A mí me gustaba tener a Amalia cerca, incluso cuando estábamos durmiendo. Saber que hay alguien a tu lado y que seguirá ahí cuando despiertas, se siente seguro. Así me sentía con ella.

Seguro.

— ¿Te acuerdas? —Le pregunto.

Ella me voltea a ver y luego regresa su mirada al parque. Está iluminado y hay un par de parejas caminando. Supongo que ahora que quitaron los juegos ya no es más que un lugar de citas para adolescentes.

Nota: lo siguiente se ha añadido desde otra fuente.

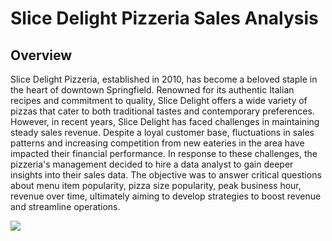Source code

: # Slice Delight Pizzeria Sales Analysis
## Overview
Slice Delight Pizzeria, established in 2010, has become a beloved staple in the heart of downtown Springfield. Renowned for its authentic Italian recipes and commitment to quality, Slice Delight offers a wide variety of pizzas that cater to both traditional tastes and contemporary preferences. However, in recent years, Slice Delight has faced challenges in maintaining steady sales revenue. Despite a loyal customer base, fluctuations in sales patterns and increasing competition from new eateries in the area have impacted their financial performance. In response to these challenges, the pizzeria's management decided to hire a data analyst to gain deeper insights into their sales data. The objective was to answer critical questions about menu item popularity, pizza size popularity, peak business hour, revenue over time, ultimately aiming to develop strategies to boost revenue and streamline operations.

![](https://cdn.dribbble.com/userupload/11076074/file/original-e2d24af777a1779a4428d99f2b18e509.png)
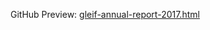 GitHub Preview: [gleif-annual-report-2017.html](https://htmlpreview.github.io/?https://github.com/XBRLInternational/ixbrl-samples/blob/master/ixbrl/gleif-annual-report-2017/gleif-annual-report-2017.html)
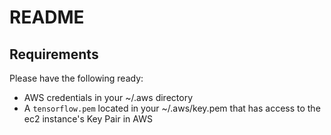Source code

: # README

## Requirements

Please have the following ready:

- AWS credentials in your ~/.aws directory
- A `tensorflow.pem` located in your ~/.aws/key.pem that has access to the ec2 instance's Key Pair in AWS
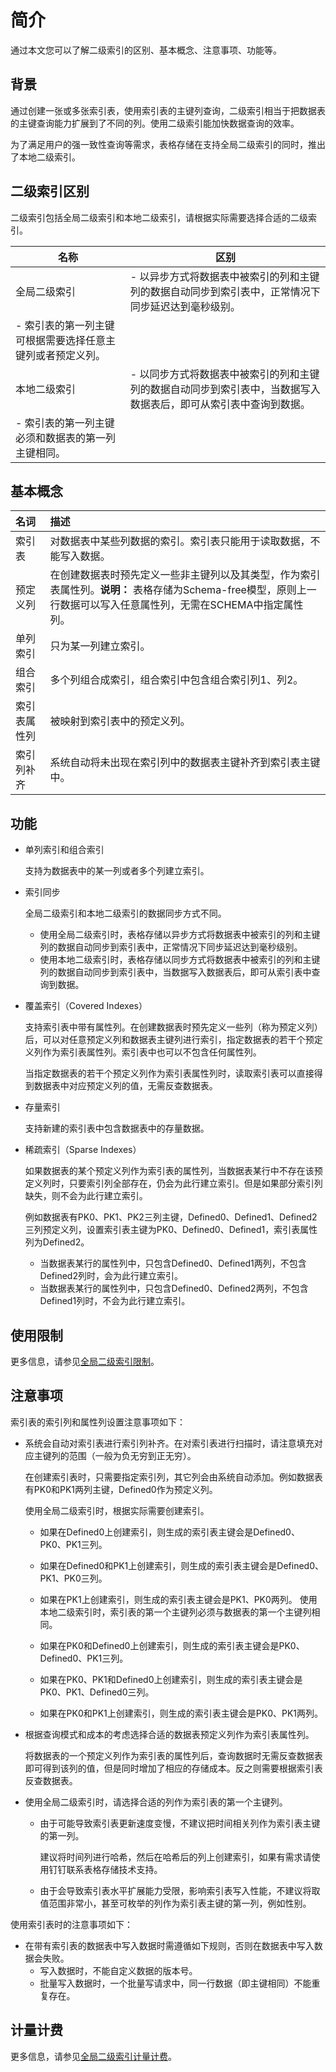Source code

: # 简介

通过本文您可以了解二级索引的区别、基本概念、注意事项、功能等。

## 背景

通过创建一张或多张索引表，使用索引表的主键列查询，二级索引相当于把数据表的主键查询能力扩展到了不同的列。使用二级索引能加快数据查询的效率。

为了满足用户的强一致性查询等需求，表格存储在支持全局二级索引的同时，推出了本地二级索引。

## 二级索引区别

二级索引包括全局二级索引和本地二级索引，请根据实际需要选择合适的二级索引。

|名称|区别|
|--|--|
|全局二级索引|-   以异步方式将数据表中被索引的列和主键列的数据自动同步到索引表中，正常情况下同步延迟达到毫秒级别。
-   索引表的第一列主键可根据需要选择任意主键列或者预定义列。 |
|本地二级索引|-   以同步方式将数据表中被索引的列和主键列的数据自动同步到索引表中，当数据写入数据表后，即可从索引表中查询到数据。
-   索引表的第一列主键必须和数据表的第一列主键相同。 |

## 基本概念

|名词|描述|
|:-|:-|
|索引表|对数据表中某些列数据的索引。索引表只能用于读取数据，不能写入数据。 |
|预定义列|在创建数据表时预先定义一些非主键列以及其类型，作为索引表属性列。**说明：** 表格存储为Schema-free模型，原则上一行数据可以写入任意属性列，无需在SCHEMA中指定属性列。 |
|单列索引|只为某一列建立索引。|
|组合索引|多个列组合成索引，组合索引中包含组合索引列1、列2。|
|索引表属性列|被映射到索引表中的预定义列。|
|索引列补齐|系统自动将未出现在索引列中的数据表主键补齐到索引表主键中。|

## 功能

-   单列索引和组合索引

    支持为数据表中的某一列或者多个列建立索引。

-   索引同步

    全局二级索引和本地二级索引的数据同步方式不同。

    -   使用全局二级索引时，表格存储以异步方式将数据表中被索引的列和主键列的数据自动同步到索引表中，正常情况下同步延迟达到毫秒级别。
    -   使用本地二级索引时，表格存储以同步方式将数据表中被索引的列和主键列的数据自动同步到索引表中，当数据写入数据表后，即可从索引表中查询到数据。
-   覆盖索引（Covered Indexes）

    支持索引表中带有属性列。在创建数据表时预先定义一些列（称为预定义列）后，可以对任意预定义列和数据表主键列进行索引，指定数据表的若干个预定义列作为索引表属性列。索引表中也可以不包含任何属性列。

    当指定数据表的若干个预定义列作为索引表属性列时，读取索引表可以直接得到数据表中对应预定义列的值，无需反查数据表。

-   存量索引

    支持新建的索引表中包含数据表中的存量数据。

-   稀疏索引（Sparse Indexes）

    如果数据表的某个预定义列作为索引表的属性列，当数据表某行中不存在该预定义列时，只要索引列全部存在，仍会为此行建立索引。但是如果部分索引列缺失，则不会为此行建立索引。

    例如数据表有PK0、PK1、PK2三列主键，Defined0、Defined1、Defined2三列预定义列，设置索引表主键为PK0、Defined0、Defined1，索引表属性列为Defined2。

    -   当数据表某行的属性列中，只包含Defined0、Defined1两列，不包含Defined2列时，会为此行建立索引。
    -   当数据表某行的属性列中，只包含Defined0、Defined2两列，不包含Defined1列时，不会为此行建立索引。

## 使用限制

更多信息，请参见[全局二级索引限制](/intl.zh-CN/功能介绍/使用限制/全局二级索引限制.md)。

## 注意事项

索引表的索引列和属性列设置注意事项如下：

-   系统会自动对索引表进行索引列补齐。在对索引表进行扫描时，请注意填充对应主键列的范围（一般为负无穷到正无穷）。

    在创建索引表时，只需要指定索引列，其它列会由系统自动添加。例如数据表有PK0和PK1两列主键，Defined0作为预定义列。

    使用全局二级索引时，根据实际需要创建索引。

    -   如果在Defined0上创建索引，则生成的索引表主键会是Defined0、PK0、PK1三列。
    -   如果在Defined0和PK1上创建索引，则生成的索引表主键会是Defined0、PK1、PK0三列。
    -   如果在PK1上创建索引，则生成的索引表主键会是PK1、PK0两列。
    使用本地二级索引时，索引表的第一个主键列必须与数据表的第一个主键列相同。

    -   如果在PK0和Defined0上创建索引，则生成的索引表主键会是PK0、Defined0、PK1三列。
    -   如果在PK0、PK1和Defined0上创建索引，则生成的索引表主键会是PK0、PK1、Defined0三列。
    -   如果在PK0和PK1上创建索引，则生成的索引表主键会是PK0、PK1两列。
-   根据查询模式和成本的考虑选择合适的数据表预定义列作为索引表属性列。

    将数据表的一个预定义列作为索引表的属性列后，查询数据时无需反查数据表即可得到该列的值，但是同时增加了相应的存储成本。反之则需要根据索引表反查数据表。

-   使用全局二级索引时，请选择合适的列作为索引表的第一个主键列。
    -   由于可能导致索引表更新速度变慢，不建议把时间相关列作为索引表主键的第一列。

        建议将时间列进行哈希，然后在哈希后的列上创建索引，如果有需求请使用钉钉联系表格存储技术支持。

    -   由于会导致索引表水平扩展能力受限，影响索引表写入性能，不建议将取值范围非常小，甚至可枚举的列作为索引表主键的第一列，例如性别。

使用索引表时的注意事项如下：

-   在带有索引表的数据表中写入数据时需遵循如下规则，否则在数据表中写入数据会失败。
    -   写入数据时，不能自定义数据的版本号。
    -   批量写入数据时，一个批量写请求中，同一行数据（即主键相同）不能重复存在。

## 计量计费

更多信息，请参见[全局二级索引计量计费](/intl.zh-CN/产品定价/全局二级索引计量计费.md)。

—Aquí te hiciste esa cicatriz. —señala mi brazo.

Río, llevo mi mano hasta la cicatriz. —Lo sé.

Bajamos del auto y caminamos lento, revisando el lugar y distinguiendo cada cambio que ha ocurrido aquí.

—Vamos al árbol —le sugiero y ella asiente con una sonrisa.

Nos acercamos hasta el gran árbol, ese que nos vio divertirnos de niños. Hemos regresado, después de tantos años, después de tanto dolor. Henos aquí, árbol.

Nos sentamos en el pasto y observamos el lugar en silencio. Hace un poco de frío pero no importa, no quiero irme aun.

— ¿Te lo has preguntado? —Amalia se acuesta en el pasto, usando sus brazos como almohadas—. ¿Cómo era la vida de nuestras madres antes de nosotros?